すでに戦時下 経済はL字、株式相場はK字回復か?

 今年のジャクソンホール会合(8月27-28日)はオンラインで実施される。この会議でパウエルFRB議長の発言が注目されている。マーケットは、当面ゼロ金利政策が持くと予想している。

 4−7月までの緊急コロナ対応が終わり、ウィズコロナが新常態となるなか、現状はどうか? 
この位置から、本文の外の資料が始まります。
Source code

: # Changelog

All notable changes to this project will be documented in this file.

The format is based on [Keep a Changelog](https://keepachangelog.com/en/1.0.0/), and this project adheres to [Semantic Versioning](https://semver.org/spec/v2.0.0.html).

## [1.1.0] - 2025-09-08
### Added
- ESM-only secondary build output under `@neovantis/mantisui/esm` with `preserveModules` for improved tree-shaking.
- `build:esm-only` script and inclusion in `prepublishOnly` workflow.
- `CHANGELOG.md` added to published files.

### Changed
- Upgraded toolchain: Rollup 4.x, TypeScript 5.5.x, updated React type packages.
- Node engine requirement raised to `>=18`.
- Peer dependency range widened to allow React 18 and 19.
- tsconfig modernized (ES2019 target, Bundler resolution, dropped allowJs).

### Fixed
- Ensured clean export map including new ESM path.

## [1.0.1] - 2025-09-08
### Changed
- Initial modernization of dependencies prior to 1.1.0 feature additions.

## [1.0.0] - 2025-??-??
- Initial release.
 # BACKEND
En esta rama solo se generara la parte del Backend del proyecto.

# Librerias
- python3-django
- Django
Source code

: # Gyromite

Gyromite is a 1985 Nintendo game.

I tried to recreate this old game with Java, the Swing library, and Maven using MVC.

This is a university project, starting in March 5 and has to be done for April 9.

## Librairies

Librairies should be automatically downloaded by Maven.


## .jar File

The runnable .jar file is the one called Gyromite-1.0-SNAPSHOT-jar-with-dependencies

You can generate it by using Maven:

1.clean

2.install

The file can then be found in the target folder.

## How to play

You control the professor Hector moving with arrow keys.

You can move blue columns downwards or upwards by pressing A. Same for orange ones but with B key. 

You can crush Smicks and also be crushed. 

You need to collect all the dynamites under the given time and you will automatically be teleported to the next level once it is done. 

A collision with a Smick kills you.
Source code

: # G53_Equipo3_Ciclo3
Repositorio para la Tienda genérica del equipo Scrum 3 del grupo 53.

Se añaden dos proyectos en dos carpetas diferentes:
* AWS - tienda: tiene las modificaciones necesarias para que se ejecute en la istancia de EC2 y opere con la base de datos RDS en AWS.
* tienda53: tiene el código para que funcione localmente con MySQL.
 失業率は高止まっている。ワクチンが国民に行き渡るまではウィズコロナが続き、年末にかけて大量失業の第2波がやって来ると予想される。特に、失業保険申請件数が多い州は、カリフォルニア、ジョージア、フロリダ、ニューヨーク、テキサスの順で、年収4万ドル未満の3割が失業と推定される。

 こうした大恐慌よりもひどい状況にありながら、政府の「サバイバルマネー」バラマキで、国民の多くがなんとか命を繋いでいる。もはや景気がV字回復するシナリオは期待薄で、2022年年末まではL字が続くと見るのが妥当であろう。

 一方、株価はコロナ前の水準に達するV字回復と報じられている。フィナンシャルタイムズ紙(FT 8/21/20)記事によると、米国株価は最高値を更新しているが、セクター別に見ると「K字」回復だと述べている。下のグラフでは、Kの字に示されるように、勝ち組と負け組の上下に分かれている。具体的には、ひきこもり消費を支えた一般消費財とテクノロジー関連セクターが上昇し、その他のオールドエコノミー関連、特にエネルギー、金融、公益事業、不動産が二桁で下落している。

 ところで、このエネルギーセクターの大幅下落に反応して、ダウ平均株価指数の入れ替えが8月31日に予定されている。なんと、エクソンモービルが指数の構成銘柄から外され、より成長性の見込まれる銘柄が組み込まれる。こうして、米国株価指数は臨機応変に、人為的に、構成銘柄が入れ替えられ、常に上昇を目指すことになる。

外れる銘柄: エクソンモービル(XOM)、ファイザー(PFE)、レイセオン(RTX)

新規組入銘柄:セールスフォース(CRM)、アムジェン(AMGN)、ハネウェル(HON)

 この先、株高はいつまで続くのか?FRBは過去3-4ヶ月でバランスシートを3兆ドルも拡大したが、かつてない大規模な量的緩和(QE)とゼロ金利が続く限り、あふれたマネーは成長性の高いセクターに向かうだろう。

 ジャクソンホール会合を前に、ヘッジファンドのレジェンド、レオン・クーパーマン氏は、ブルームバーグのインタビューに応じ、現況を「合理性のないマーケット」と評し、自身のファミリーオフィスでは社債の保有分をほぼゼロにしたと発言した。

 さらに、「リーマンショックから約10年は強気市場だった。右上がりの相場ではヘッジの必要がなく、ヘッジファンドは苦戦した。しかし、この相場環境ではヘッジファンドは意味がある」と述べた。

 そして、ソラリ・アドバイザーズのキャサリン・フィッツ氏は、FRBのQEを評し、「我々はすでに戦時下 “War period”に入った、今は第三次世界大戦中」と指摘する。確かに、戦争になれば政府は軍票(通貨)を刷りまくり、あらゆる物資の調達を行う。その結果、戦後には物資がなくなり、ジャブジャブの通貨は価値を失い、ハイパーインフレが起こる。戦後の日本もそうだったし、今や破綻国家のレバノンもそうだ。

 しかし、これからはこれまでの歴史とは全く異なるだろうとフィッツ氏は述べている。その理由は、世界が新しいデジタル通貨(Central Bank Digital Currency: CBDC)体制に移行すると予想している。

 今が「戦中」にあるとすると、「戦後」には全く新しい経済、金融システム、そして、世界秩序が創り出される。

 その際に、日本は生き残れるのか?2016年に著した『円消滅!』にならないよう、確固たる戦略を持つべきだろう。